Regular, early peanut consumption reduced the risk of peanut allergy in adolescence by 71 percent, compared to kids with early peanut avoidance.

Exposure appears to make a big difference. Learning Early About Peanut Allergy, or LEAP, is a program sponsored by the National Institutes of Health's National Institute of Allergy and Infectious Diseases (NIAD) and overseen by doctors. Its latest study to look at whether early exposure to peanuts protected kids well into adolescence was built on the results of previous LEAP studies.

The initial LEAP study was published in 2015. It followed approximately 600 kids for more than four years to determine when to introduce peanuts to children at high risk for food allergies. It found that compared to those kids who avoided peanuts, children fed peanut products regularly from infancy to the age of five had an 81 percent reduced risk of developing a peanut allergy by age 5.

The question that remained was whether the protection gained from early consumption of peanut products would last into adolescence even if the children choose to eat peanut products in whatever amount and frequency they desire. Researchers designed the latest study called LEAP-Trio to test this.

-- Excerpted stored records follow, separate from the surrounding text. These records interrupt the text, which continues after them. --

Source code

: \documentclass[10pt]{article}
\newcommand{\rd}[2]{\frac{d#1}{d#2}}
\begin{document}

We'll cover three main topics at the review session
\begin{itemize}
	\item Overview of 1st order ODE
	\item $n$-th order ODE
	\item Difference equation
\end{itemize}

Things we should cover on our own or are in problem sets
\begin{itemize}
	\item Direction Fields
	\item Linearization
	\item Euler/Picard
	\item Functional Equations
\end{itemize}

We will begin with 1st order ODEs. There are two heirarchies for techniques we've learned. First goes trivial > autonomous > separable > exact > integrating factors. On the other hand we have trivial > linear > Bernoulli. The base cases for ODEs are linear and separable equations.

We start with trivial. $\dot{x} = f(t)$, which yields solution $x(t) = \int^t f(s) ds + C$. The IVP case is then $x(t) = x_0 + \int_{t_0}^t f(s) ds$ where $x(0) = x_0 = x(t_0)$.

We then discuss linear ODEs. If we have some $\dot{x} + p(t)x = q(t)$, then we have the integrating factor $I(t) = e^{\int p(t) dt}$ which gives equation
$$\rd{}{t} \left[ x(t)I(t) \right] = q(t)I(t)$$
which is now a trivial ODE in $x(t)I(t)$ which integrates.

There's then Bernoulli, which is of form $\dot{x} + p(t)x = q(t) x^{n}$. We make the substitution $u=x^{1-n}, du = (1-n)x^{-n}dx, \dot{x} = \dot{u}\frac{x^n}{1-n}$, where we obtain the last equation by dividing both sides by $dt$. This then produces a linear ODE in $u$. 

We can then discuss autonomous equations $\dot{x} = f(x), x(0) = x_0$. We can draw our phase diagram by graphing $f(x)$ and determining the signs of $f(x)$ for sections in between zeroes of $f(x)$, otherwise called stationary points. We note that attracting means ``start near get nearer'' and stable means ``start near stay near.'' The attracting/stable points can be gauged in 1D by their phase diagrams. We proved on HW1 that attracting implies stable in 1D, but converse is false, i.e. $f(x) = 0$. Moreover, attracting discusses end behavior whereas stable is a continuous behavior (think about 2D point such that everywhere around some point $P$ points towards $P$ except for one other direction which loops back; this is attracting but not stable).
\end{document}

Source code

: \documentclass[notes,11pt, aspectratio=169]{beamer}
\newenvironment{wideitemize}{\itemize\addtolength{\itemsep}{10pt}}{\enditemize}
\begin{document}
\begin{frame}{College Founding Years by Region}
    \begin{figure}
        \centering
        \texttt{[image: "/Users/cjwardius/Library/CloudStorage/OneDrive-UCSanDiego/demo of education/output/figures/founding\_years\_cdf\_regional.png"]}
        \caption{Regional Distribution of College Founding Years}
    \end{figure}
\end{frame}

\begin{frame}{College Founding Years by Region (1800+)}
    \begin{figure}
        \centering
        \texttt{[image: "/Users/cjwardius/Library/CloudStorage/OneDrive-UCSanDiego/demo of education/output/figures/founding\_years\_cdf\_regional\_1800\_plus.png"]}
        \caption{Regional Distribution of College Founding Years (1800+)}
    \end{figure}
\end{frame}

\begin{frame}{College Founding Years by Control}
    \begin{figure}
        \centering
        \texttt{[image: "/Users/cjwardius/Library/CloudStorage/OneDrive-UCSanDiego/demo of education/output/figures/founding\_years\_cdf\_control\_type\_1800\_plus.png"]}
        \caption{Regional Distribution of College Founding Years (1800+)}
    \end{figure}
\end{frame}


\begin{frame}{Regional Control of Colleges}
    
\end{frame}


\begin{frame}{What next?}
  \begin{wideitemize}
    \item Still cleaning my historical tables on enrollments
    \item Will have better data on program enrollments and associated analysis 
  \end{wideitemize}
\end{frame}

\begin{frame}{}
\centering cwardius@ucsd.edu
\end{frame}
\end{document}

There was one exception: Those kids who were allergic to peanuts at age 6 were advised to continue avoiding peanut product.

The LEAP-Trio research team assessed the adolescent participants for peanut allergy primarily through an oral food challenge. This involved giving participants gradually increasing amounts of peanut in a carefully controlled setting to determine if they could safely consume at least 5 grams of peanut which is the equivalent of more than 20 peanuts.

Only 15.4 percent of participants from the earlier childhood peanut avoidance group and 4.4 percent from the early childhood peanut-consumption group had peanut allergies at age 12 or older, the investigators found. Regular, early peanut consumption reduced the risk of peanut allergy in adolescence by 71 percent compared to those with early peanut avoidance.

“Today's finding should reinforce parents' and caregivers' confidence that feeding their young children peanut products beginning in infancy according to established guidelines can provide lasting protection from peanut allergy,” NIAID Director, Jeanne Marrazzo, M.D., M.P.H., said in a press release. “If widely implemented, this safe, simple strategy could prevent tens of thousands of cases of peanut allergy among the 3.6 million children born in the United States each year.”

To get detailed advice on how to safely introduce peanut products into an infant's diet, speak with your child's pediatrician. You can also consult the Addendum Guidelines for the Prevention of Peanut Allergy in the United States.

The study is published in the New England Journal of Medicine (NEJM).